Para piorar a situação para a Europa, a atitude de Michel deixou muito (demasiado) a desejar. Presenciando a misoginia de Erdogan, Michel não agiu. Não demonstrou qualquer desconforto nem sequer ofereceu o seu assento a von der Leyen – não numa tentativa de cavalheirismo, mas de respeito pelas circunstâncias circundantes. Vejo muitos homens a dizerem que não sublinham o comportamento machista de outros. Assumem até que se sentem ofendidos pela generalização mas, nestes gestos aparentemente menos relevantes, apresentam uma atitude muito aquém do que esperaria. Assim como Michel fez. Se Michel tivesse mostrado desconforto pelo estado de coisas, a História teria provavelmente sido traçada de forma diversa. E escrevo História com um H maiúsculo porque, para a história da Europa e da Turquia, este gesto pode ter sido decisivo. Este momento deverá ser importante o suficiente para que eu o explique às minhas descendências.

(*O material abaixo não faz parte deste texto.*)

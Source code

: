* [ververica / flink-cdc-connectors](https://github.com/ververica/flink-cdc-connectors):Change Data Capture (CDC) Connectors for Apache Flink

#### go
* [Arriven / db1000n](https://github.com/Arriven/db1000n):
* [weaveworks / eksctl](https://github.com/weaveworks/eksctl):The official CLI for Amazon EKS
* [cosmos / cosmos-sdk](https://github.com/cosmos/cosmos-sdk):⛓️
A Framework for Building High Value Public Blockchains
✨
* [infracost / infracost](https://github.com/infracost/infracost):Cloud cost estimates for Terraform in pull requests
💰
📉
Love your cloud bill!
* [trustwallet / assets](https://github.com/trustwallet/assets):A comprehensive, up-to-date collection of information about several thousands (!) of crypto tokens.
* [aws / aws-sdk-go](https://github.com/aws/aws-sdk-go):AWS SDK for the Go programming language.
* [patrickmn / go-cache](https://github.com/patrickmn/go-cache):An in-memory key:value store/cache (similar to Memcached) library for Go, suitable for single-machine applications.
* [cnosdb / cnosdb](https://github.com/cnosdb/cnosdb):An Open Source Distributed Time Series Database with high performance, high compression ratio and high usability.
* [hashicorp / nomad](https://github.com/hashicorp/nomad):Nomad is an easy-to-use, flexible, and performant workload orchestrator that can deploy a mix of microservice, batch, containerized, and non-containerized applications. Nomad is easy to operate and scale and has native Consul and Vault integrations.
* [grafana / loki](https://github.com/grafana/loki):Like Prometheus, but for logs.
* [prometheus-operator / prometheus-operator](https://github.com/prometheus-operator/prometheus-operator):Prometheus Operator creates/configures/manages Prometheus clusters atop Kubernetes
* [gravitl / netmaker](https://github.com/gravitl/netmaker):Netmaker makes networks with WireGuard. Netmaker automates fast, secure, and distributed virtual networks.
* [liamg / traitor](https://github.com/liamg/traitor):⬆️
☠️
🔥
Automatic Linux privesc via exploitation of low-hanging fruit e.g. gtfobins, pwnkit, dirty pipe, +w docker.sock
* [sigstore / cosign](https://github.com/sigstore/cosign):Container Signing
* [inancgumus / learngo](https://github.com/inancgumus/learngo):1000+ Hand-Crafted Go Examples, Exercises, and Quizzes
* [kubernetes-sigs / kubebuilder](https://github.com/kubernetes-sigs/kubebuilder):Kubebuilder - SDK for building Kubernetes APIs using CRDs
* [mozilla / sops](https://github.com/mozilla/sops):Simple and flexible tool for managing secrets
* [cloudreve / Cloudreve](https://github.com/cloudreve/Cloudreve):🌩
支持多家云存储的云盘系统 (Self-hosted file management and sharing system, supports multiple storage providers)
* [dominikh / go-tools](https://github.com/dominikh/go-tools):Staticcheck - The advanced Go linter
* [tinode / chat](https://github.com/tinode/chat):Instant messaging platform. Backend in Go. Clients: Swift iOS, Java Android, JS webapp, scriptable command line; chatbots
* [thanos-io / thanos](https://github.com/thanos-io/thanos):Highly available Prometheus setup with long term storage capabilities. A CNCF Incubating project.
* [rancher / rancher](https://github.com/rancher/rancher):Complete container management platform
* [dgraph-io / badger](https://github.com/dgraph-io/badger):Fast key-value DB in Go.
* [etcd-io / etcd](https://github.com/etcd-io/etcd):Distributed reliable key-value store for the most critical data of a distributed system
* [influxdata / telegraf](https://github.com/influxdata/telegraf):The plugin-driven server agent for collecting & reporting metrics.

Trazendo um pouco de contexto: lembremo-nos que a Turquia saiu da Convenção de Istambul recentemente. Esta convenção obrigava a Turquia a respeitar certas orientações sobre a igualdade de género, nomeadamente no que à violência contra as mulheres diz respeito. No último ano, 2020, houve muitas manifestações na Turquia a implorar que o país se mantivesse na convenção (e até noutros países – por exemplo, na minha página de instagram, procurei abalar as consciências com o hashtag “#PortugalSupportsSistersInTurkey, trazendo para o diálogo o facto de o femicídio estar a aumentar desmedidamente naquele país). Ao sair da Convençao de Istambul, a Turquia deixa bem claro aos seus habitantes e arredores: não podiam estar-se mais nas tintas para os problemas que as mulheres, por terem nascido com vulva, enfrentam no dia-a-dia. Problemas esses que, muitas vezes, lhes custam a vida.
Assisto, tentando manter-me serena, a um aumento de narrativas misóginas na sociedade em que nós, longe da Turquia, nos encontramos. Desde que recebi mensagens desesperadas de amigas turcas, senti que seria uma questão de tempo até que estas questões se tornassem fragmentadoras aqui.
Ao ver a presidente da Comissão Europeia ser recebida e ser posta num lugar tão subserviente, noto que este problemático vírus está a chegar aqui, ao contrário do que muita gente pensava. Acontece sempre tudo lá longe até que, quando nos damos conta, está a acontecer aqui também. E eu levanto a questão: por quanto mais tempo teremos de reivindicar direitos que são nossos e que parecem “mimimi”? Por quanto mais tempo teremos sequer a liberdade para, por exemplo, escrever artigos assim sem que sintamos receio de represálias? O tempo de nos questionarmos e de respondermos é agora.
*Texto escrito ao abrigo do antigo Acordo Ortográfico
-Sobre Catarina Maia-
Catarina Maia estudou Comunicação. Em 2017, descobriu que as dores menstruais que sempre tinha sentido se deviam a uma doença crónica chamada endometriose, que afecta 1 em cada 10 pessoas que nascem com vulva. Criou O Meu Útero e desenvolve desde então um trabalho de activismo e feminismo nas redes sociais para prestar apoio a quem, como ela, sofre de sintomas da doença. “Dores menstruais não são normais” é o seu mote e continua a consciencializar a população portuguesa para este problema de saúde pública.